Meredith raps on the door delicately, and a few moments later it’s swung open by a portly woman. She reeks of booze and cigarettes, and Meredith contorts her face into a placid smile before she can grimace.

“What’dyou want? ‘s late. Kids’re tryin’ to sleep. Get lost.” She tries to slam the door shut, but Meredith slides her foot in the doorway and doesn’t flinch when it gets stuck. “The fuck?” the house mother asks from the other side, and Meredith slams the door open with her shoulder, sending the other woman sliding across the floor. Jesus, Meredith thinks. The place stinks. She thinks she can see mouldy plates stacked in the kitchen sink.

“Cora Coe. She’s here. Which room?” She sees Nick staring at her out of the corner of her eye. “Which room is she in, please.

“Why the fuck would I tell you? Who the fuck are you?” the house mother tries to push Meredith out the door, only to find herself caught in Meredith’s grip. Meredith tightens her hold on the woman and whispers in her ear.

“Tell me what room she’s in, or I will report you for every single flaw in this building, and then a few I’ll make up. Would suck to lose out on that sweet, sweet federal dough, hmm?” Meredith asks, voice cold. The house mother shrieks and stumbles, nearly falls on her ass when Meredith lets her go. Nick looks between the two women, shock painted onto his face.

“Upstairs! Second room on the right. Just take the kid and leave, fuck. Get the hell outta my house,” the woman pants, scrambling backwards. Her back hits the mantle of the fireplace, and Meredith bows mockingly.

“You have my deepest thanks, my lady. We’ll be out of your hair shortly.”

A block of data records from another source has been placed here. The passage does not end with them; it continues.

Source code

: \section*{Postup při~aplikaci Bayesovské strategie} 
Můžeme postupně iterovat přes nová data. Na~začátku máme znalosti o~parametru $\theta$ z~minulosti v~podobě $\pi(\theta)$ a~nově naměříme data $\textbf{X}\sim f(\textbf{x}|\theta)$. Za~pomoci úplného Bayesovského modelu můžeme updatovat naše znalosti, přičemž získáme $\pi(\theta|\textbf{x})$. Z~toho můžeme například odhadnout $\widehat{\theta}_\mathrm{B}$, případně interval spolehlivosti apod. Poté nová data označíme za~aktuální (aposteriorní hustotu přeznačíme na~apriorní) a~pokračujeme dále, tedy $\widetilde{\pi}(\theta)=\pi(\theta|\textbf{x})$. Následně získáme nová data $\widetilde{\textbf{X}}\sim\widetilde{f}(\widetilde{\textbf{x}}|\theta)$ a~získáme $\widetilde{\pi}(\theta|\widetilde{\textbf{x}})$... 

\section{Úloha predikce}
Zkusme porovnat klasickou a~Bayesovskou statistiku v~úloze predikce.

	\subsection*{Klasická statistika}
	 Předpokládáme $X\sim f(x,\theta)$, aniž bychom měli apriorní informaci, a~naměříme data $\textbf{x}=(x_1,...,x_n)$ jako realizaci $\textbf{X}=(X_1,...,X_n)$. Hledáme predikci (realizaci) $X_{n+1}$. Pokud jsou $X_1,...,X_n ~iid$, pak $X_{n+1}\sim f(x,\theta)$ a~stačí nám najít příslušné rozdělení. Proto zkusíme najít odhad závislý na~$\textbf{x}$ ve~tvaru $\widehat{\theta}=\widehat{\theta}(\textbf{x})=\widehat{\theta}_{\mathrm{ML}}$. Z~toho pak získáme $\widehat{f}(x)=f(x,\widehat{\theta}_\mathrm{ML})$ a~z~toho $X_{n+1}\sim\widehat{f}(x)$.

Meredith turns on her heel and heads up the stairs. She’s halfway up when she sees a face pop around the door frame. Tanned, brown eyes, curly hair in a mess. “Red?” Cora asks, and before Meredith can blink, she has her arms full of sobbing child.

“Hey, stringbean,” she mumbles into her hair, squeezing tight. “I’ve been looking for you.”

Behind her, Meredith can hear Nick apologising to the house mother, who just swears at him again as she gets to her feet. Cora lets go of her grip on Meredith’s neck. “I heard her scream. Deserves a hell of a lot worse than whatever you did to her, you know.”

Meredith sets Cora down and gives her a once over. “You got all your stuff? Doubt she’ll let us hang around too much longer.” Cora hooks a thumb over her shoulder, indicating to the backpack she’s wearing. Meredith tries not to cringe when she thinks that everything Cora owns can fit into a bag so small.

The two of them amble down the stairs. The house mother honest to God hisses at the pair of them. Cora sticks out her tongue in response. “Alright, Meredith. You’ve got the kid, so what’s the plan now, exactly?” Nick asks, hand reaching to his jacket pocket and retrieving a smoke. He blinks at her when she doesn’t reply. “Please tell me you have a plan.”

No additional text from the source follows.